==== Exercise inputs ====

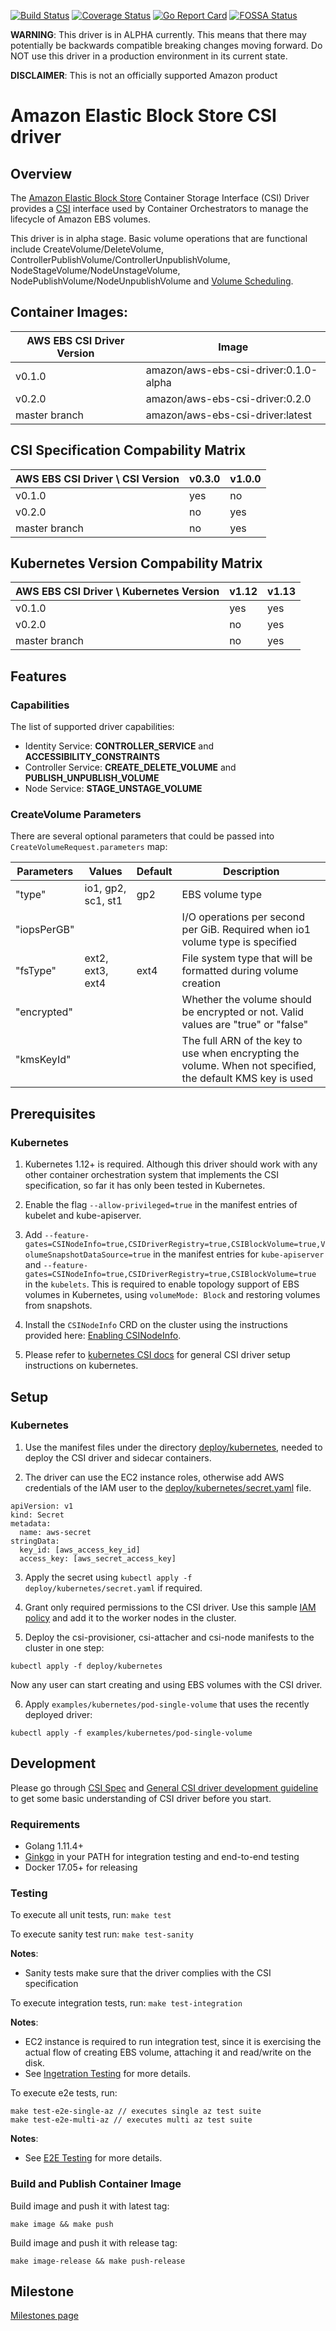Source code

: [![Build Status](https://travis-ci.org/kubernetes-sigs/aws-ebs-csi-driver.svg?branch=master)](https://travis-ci.org/kubernetes-sigs/aws-ebs-csi-driver)
[![Coverage Status](https://coveralls.io/repos/github/kubernetes-sigs/aws-ebs-csi-driver/badge.svg?branch=master)](https://coveralls.io/github/kubernetes-sigs/aws-ebs-csi-driver?branch=master)
[![Go Report Card](https://goreportcard.com/badge/github.com/kubernetes-sigs/aws-ebs-csi-driver)](https://goreportcard.com/report/github.com/kubernetes-sigs/aws-ebs-csi-driver)
[![FOSSA Status](https://app.fossa.io/api/projects/git%2Bgithub.com%2Fd-nishi%2Faws-ebs-csi-driver.svg?type=shield)](https://app.fossa.io/projects/git%2Bgithub.com%2Fd-nishi%2Faws-ebs-csi-driver?ref=badge_shield)

**WARNING**: This driver is in ALPHA currently. This means that there may potentially be backwards compatible breaking changes moving forward. Do NOT use this driver in a production environment in its current state.

**DISCLAIMER**: This is not an officially supported Amazon product

# Amazon Elastic Block Store CSI driver

## Overview

The [Amazon Elastic Block Store](https://aws.amazon.com/ebs/) Container Storage Interface (CSI) Driver provides a [CSI](https://github.com/container-storage-interface/spec/blob/master/spec.md) interface used by Container Orchestrators to manage the lifecycle of Amazon EBS volumes.

This driver is in alpha stage. Basic volume operations that are functional include CreateVolume/DeleteVolume, ControllerPublishVolume/ControllerUnpublishVolume, NodeStageVolume/NodeUnstageVolume, NodePublishVolume/NodeUnpublishVolume and [Volume Scheduling](https://kubernetes.io/docs/concepts/storage/storage-classes/#volume-binding-mode).

## Container Images:

|AWS EBS CSI Driver Version | Image                               |
|---------------------------|-------------------------------------|
|v0.1.0                     |amazon/aws-ebs-csi-driver:0.1.0-alpha|
|v0.2.0                     |amazon/aws-ebs-csi-driver:0.2.0      |
|master branch              |amazon/aws-ebs-csi-driver:latest     |

## CSI Specification Compability Matrix
| AWS EBS CSI Driver \ CSI Version       | v0.3.0| v1.0.0 | 
|----------------------------------------|-------|--------|
| v0.1.0                                 | yes   | no     |
| v0.2.0                                 | no    | yes    |
| master branch                          | no    | yes    |

## Kubernetes Version Compability Matrix
| AWS EBS CSI Driver \ Kubernetes Version| v1.12 | v1.13 | 
|----------------------------------------|-------|-------|
| v0.1.0                                 | yes   | yes   |
| v0.2.0                                 | no    | yes   |
| master branch                          | no    | yes   |

## Features
### Capabilities
The list of supported driver capabilities:
* Identity Service: **CONTROLLER_SERVICE** and **ACCESSIBILITY_CONSTRAINTS**
* Controller Service: **CREATE_DELETE_VOLUME** and **PUBLISH_UNPUBLISH_VOLUME**
* Node Service: **STAGE_UNSTAGE_VOLUME**

### CreateVolume Parameters
There are several optional parameters that could be passed into `CreateVolumeRequest.parameters` map:

| Parameters        | Values           | Default  | Description         |
|-------------------|------------------|----------|---------------------|
| "type"            |io1, gp2, sc1, st1| gp2      | EBS volume type     |
| "iopsPerGB"       |                  |          | I/O operations per second per GiB. Required when io1 volume type is specified |
| "fsType"          | ext2, ext3, ext4 | ext4     | File system type that will be formatted during volume creation |
| "encrypted"       |                  |          | Whether the volume should be encrypted or not. Valid values are "true" or "false" | 
| "kmsKeyId"        |                  |          | The full ARN of the key to use when encrypting the volume. When not specified, the default KMS key is used |

## Prerequisites
### Kubernetes
1. Kubernetes 1.12+ is required. Although this driver should work with any other container orchestration system that implements the CSI specification, so far it has only been tested in Kubernetes.

2. Enable the flag `--allow-privileged=true` in the manifest entries of kubelet and kube-apiserver.

3. Add `--feature-gates=CSINodeInfo=true,CSIDriverRegistry=true,CSIBlockVolume=true,VolumeSnapshotDataSource=true` in the manifest entries for `kube-apiserver` and `--feature-gates=CSINodeInfo=true,CSIDriverRegistry=true,CSIBlockVolume=true` in the `kubelets`. This is required to enable topology support of EBS volumes in Kubernetes, using `volumeMode: Block` and restoring volumes from snapshots.

4. Install the `CSINodeInfo` CRD on the cluster using the instructions provided here: [Enabling CSINodeInfo](https://kubernetes-csi.github.io/docs/csi-node-info-object.html#enabling-csinodeinfo).

5. Please refer to [kubernetes CSI docs](https://kubernetes-csi.github.io/docs/) for general CSI driver setup instructions on kubernetes.

## Setup
### Kubernetes
1. Use the manifest files under the directory [deploy/kubernetes](../deploy/kubernetes), needed to deploy the CSI driver and sidecar containers.

2. The driver can use the EC2 instance roles, otherwise add AWS credentials of the IAM user to the [deploy/kubernetes/secret.yaml](../deploy/kubernetes/secret.yaml) file.

```
apiVersion: v1
kind: Secret
metadata:
  name: aws-secret
stringData:
  key_id: [aws_access_key_id]
  access_key: [aws_secret_access_key]
```

3. Apply the secret using `kubectl apply -f deploy/kubernetes/secret.yaml` if required.

4. Grant only required permissions to the CSI driver. Use this sample [IAM policy](example-iam-policy.json) and add it to the worker nodes in the cluster.

5. Deploy the csi-provisioner, csi-attacher and csi-node manifests to the cluster in one step:

```
kubectl apply -f deploy/kubernetes
```

Now any user can start creating and using EBS volumes with the CSI driver. 

6. Apply `examples/kubernetes/pod-single-volume` that uses the recently deployed driver:

```
kubectl apply -f examples/kubernetes/pod-single-volume
```

## Development
Please go through [CSI Spec](https://github.com/container-storage-interface/spec/blob/master/spec.md) and [General CSI driver development guideline](https://kubernetes-csi.github.io/docs/Development.html) to get some basic understanding of CSI driver before you start.

### Requirements
* Golang 1.11.4+
* [Ginkgo](https://github.com/onsi/ginkgo) in your PATH for integration testing and end-to-end testing
* Docker 17.05+ for releasing

### Testing

To execute all unit tests, run: `make test`

To execute sanity test run: `make test-sanity`

**Notes**:
* Sanity tests make sure that the driver complies with the CSI specification

To execute integration tests, run: `make test-integration`

**Notes**:
* EC2 instance is required to run integration test, since it is exercising the actual flow of creating EBS volume, attaching it and read/write on the disk.
* See [Ingetration Testing](../tests/integration/README.md) for more details.

To execute e2e tests, run:

```
make test-e2e-single-az // executes single az test suite
make test-e2e-multi-az // executes multi az test suite
```

**Notes**:
* See [E2E Testing](../tests/e2e/README.md) for more details.

### Build and Publish Container Image

Build image and push it with latest tag:

```
make image && make push
```

Build image and push it with release tag:

```
make image-release && make push-release
```

## Milestone
[Milestones page](https://github.com/kubernetes-sigs/aws-ebs-csi-driver/milestones)
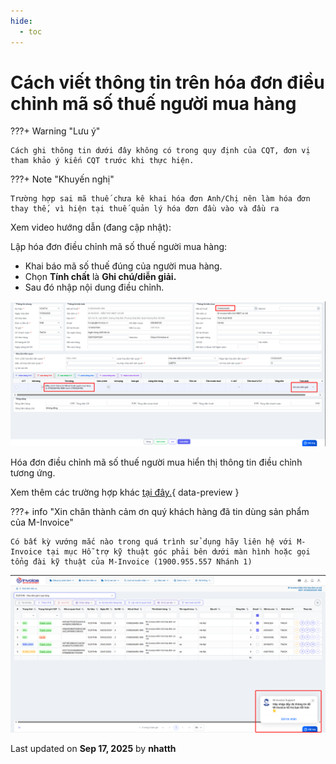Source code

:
 ```yaml
---
hide:
  - toc
---
```


# **Cách viết thông tin trên hóa đơn điều chỉnh mã số thuế người mua hàng**

???+ Warning "Lưu ý"

    Cách ghi thông tin dưới đây không có trong quy định của CQT, đơn vị tham khảo ý kiến CQT trước khi thực hiện.

???+ Note "Khuyến nghị"

    Trường hợp sai mã thuế chưa kê khai hóa đơn Anh/Chị nên làm hóa đơn thay thế, vì hiện tại thuế quản lý hóa đơn đầu vào và đầu ra

Xem video hướng dẫn (đang cập nhật):

Lập hóa đơn điều chỉnh mã số thuế người mua hàng:

- Khai báo mã số thuế đúng của người mua hàng.
- Chọn **Tính chất** là **Ghi chú/diễn giải.**
- Sau đó nhập nội dung điều chỉnh.

![Hình 1](../../assets/images/xu-ly-sai-sot/v2-dieu-chinh-ma-so-thue-1.png "Hãy bấm vào để xem rõ hơn")

Hóa đơn điều chỉnh mã số thuế người mua hiển thị thông tin điều chỉnh tương ứng.

Xem thêm các trường hợp khác [tại đây.](../dieu-chinh-hoa-don#attribute-lists){ data-preview }

???+ info "Xin chân thành cảm ơn quý khách hàng đã tin dùng sản phẩm của M-Invoice"

    Có bất kỳ vướng mắc nào trong quá trình sử dụng hãy liên hệ với M-Invoice tại mục Hỗ trợ kỹ thuật góc phải bên dưới màn hình hoặc gọi tổng đài kỹ thuật của M-Invoice (1900.955.557 Nhánh 1)

![Hình 5](../../assets/images/invoice2/hotro.png "Hãy bấm vào để xem rõ hơn")

<div class="last-updated">Last updated on <strong>Sep 17, 2025</strong> by <strong>nhatth</strong></div>
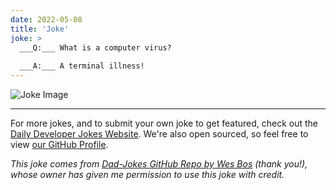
 ```yaml
---
date: 2022-05-08
title: 'Joke'
joke: >
  ___Q:___ What is a computer virus?
  
  ___A:___ A terminal illness!
---
```



![Joke Image](https://private.xtrp.io/projects/DailyDeveloperJokes/public_image_server/images/5e1258c4f0d26.png)

---

For more jokes, and to submit your own joke to get featured, check out the [Daily Developer Jokes Website](https://dailydeveloperjokes.github.io/). We're also open sourced, so feel free to view [our GitHub Profile](https://github.com/dailydeveloperjokes).


_This joke comes from [Dad-Jokes GitHub Repo by Wes Bos](https://github.com/wesbos/dad-jokes) (thank you!), whose owner has given me permission to use this joke with credit._

<!--
Joke text:
**Q:** What is a computer virus?

**A:** A terminal illness!
 -->


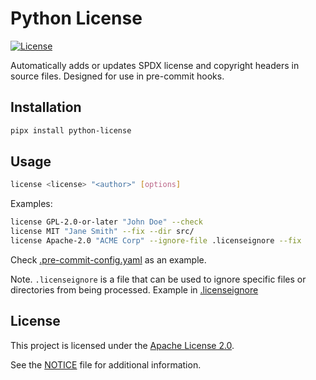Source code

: # Python License

[![License](https://img.shields.io/badge/License-Apache_2.0-blue.svg)](https://opensource.org/licenses/Apache-2.0)

Automatically adds or updates SPDX license and copyright headers in source files.
Designed for use in pre-commit hooks.

## Installation

```sh
pipx install python-license
```

## Usage
```sh
license <license> "<author>" [options]
```
Examples:

```sh
license GPL-2.0-or-later "John Doe" --check
license MIT "Jane Smith" --fix --dir src/
license Apache-2.0 "ACME Corp" --ignore-file .licenseignore --fix
```

Check [.pre-commit-config.yaml](./.pre-commit-config.yaml) as an example.

Note. `.licenseignore` is a file that can be used to ignore specific files or directories from being processed. Example in [.licenseignore](./.licenseignore)

## License

This project is licensed under the [Apache License 2.0](./LICENSE).

See the [NOTICE](./NOTICE) file for additional information.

====

Your assignment: Only the lines of the data holding the string "sigs" are wanted; copy each of them.

Answer to this problem:
: [![Build Status](https://travis-ci.org/kubernetes-sigs/aws-ebs-csi-driver.svg?branch=master)](https://travis-ci.org/kubernetes-sigs/aws-ebs-csi-driver)
[![Coverage Status](https://coveralls.io/repos/github/kubernetes-sigs/aws-ebs-csi-driver/badge.svg?branch=master)](https://coveralls.io/github/kubernetes-sigs/aws-ebs-csi-driver?branch=master)
[![Go Report Card](https://goreportcard.com/badge/github.com/kubernetes-sigs/aws-ebs-csi-driver)](https://goreportcard.com/report/github.com/kubernetes-sigs/aws-ebs-csi-driver)
[Milestones page](https://github.com/kubernetes-sigs/aws-ebs-csi-driver/milestones)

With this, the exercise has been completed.